As my Kenyan friend, and go-to source, Jusper points out, Africans have basically nothing that has caused any of the problems you want Africans to fix.

In fact, Africans use less of everything because they have no access to any of it, and much of that can be blamed on intrusive foreign aid loan policies coupled with the African penchant for corruption in government. They don’t need any more aid with strings – they need diesel, electricity, fertilizer, and tractors…

Screencap @JusperMachogu

…and please stop telling them they don’t.

Africa is a continent of plenty that, if they could get the right kind of help vice social engineering based on what’s best/the current rage for Europe and the U.S., maybe they could start to get their act together and be self sufficient.

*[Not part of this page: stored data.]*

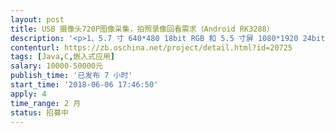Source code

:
 ```yaml
---                
layout: post       
title: USB 摄像头720P图像采集，拍照录像回看需求（Android RK3288）           
description: '<p>1、5.7 寸 640*480 18bit RGB 和 5.5 寸屏 1080*1920 24bit MIPI，触摸屏操作</p><p>2、兼容 USB、mipi、CVBS 摄像头 （硬件支持）</p><p>4、6 宫格回看图片</p><p>5、连拍设置 （1 连拍，2 连拍，4 连拍）</p><p>7、色度、对比度、饱和度调节</p><p>8、曝光值调整，默认状态曝光值为+3， -3 设置为最黑，中间平均分为 7 档，+3，+2，</p><p>+1, 0 ，-1，-2，-3。但调整曝光值时，为固定白平衡</p><p>9、旋转，MIRROR（镜像）功能</p><p>10、3 种特效，第一：正常模式；第二：黑白；第三：负片；</p><p>12、16G class10 TF 卡存储图片录像文件</p><p>13、mini HDMI OUT （硬件支持）</p><p>17、拍照录像。录像过程中可抓拍图片。</p><p>18、WiFi 实时查看 图像（主机作为热点把图像传输到手机查看图像）</p><p>19、电池电量显示</p><p>21、可以对图片进行重命名</p><p>22、可以进行图片检索</p><p>23、可以选择照片的保存路径，内部存储或者扩展 SD 卡，可以新建文件夹存储；</p><p><br></p><p><br></p>'     
contenturl: https://zb.oschina.net/project/detail.html?id=20725      
tags: [Java,C,嵌入式应用]            
salary: 10000-50000元          
publish_time: '已发布 7 小时'         
start_time: '2018-06-06 17:46:50'           
apply: 4                   
time_range: 2 月              
status: 招募中                  
---                 
```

The Western mind seems sometimes to forget how impoverished many parts of the world still are. Electricity, a ubiquitous source of energy in the developed world, remains a luxury for billions of people who weren’t lucky enough to be born in the U.S. or Germany in the 21st century. Energy use per person would have to grow by a factor of 10 in Africa to reach the levels it was at in Germany in 1965, which is why billions of people cook for their families by burning animal dung. That practice causes extremely unhealthy air pollution and CO2 emissions, but for many, the only alternative to starvation.

You wouldn’t know it from how rich Westerners talk about their environmental goals, trying to ban gas stoves thanks to flimsy evidence of supposed health risks, when in fact, the world needs more gas stoves.

…For example, the World Bank has announced a major initiative to electrify Africa with renewables—a notoriously unreliable and intermittent source of electricity—while simultaneously refusing to support the use of nuclear energy, the most reliable form of electricity production. This matters, on many fronts.

Africa holds 65 percent of the world’s remaining uncultivated arable land, which would be enough to feed 9 billion people by 2050. This means that under the right conditions, Africa alone could potentially feed not only itself but the world’s population, which is assumed to peak at 9.7 billion in 2050.

Yet none of this seems to interest narcissistic Western environmentalists who continue to promote the absurd claim that adaptation to a changing climate is impossible for the poorest regions of the world, and the only solution is to stop economic growth in the North and mass migration from the South.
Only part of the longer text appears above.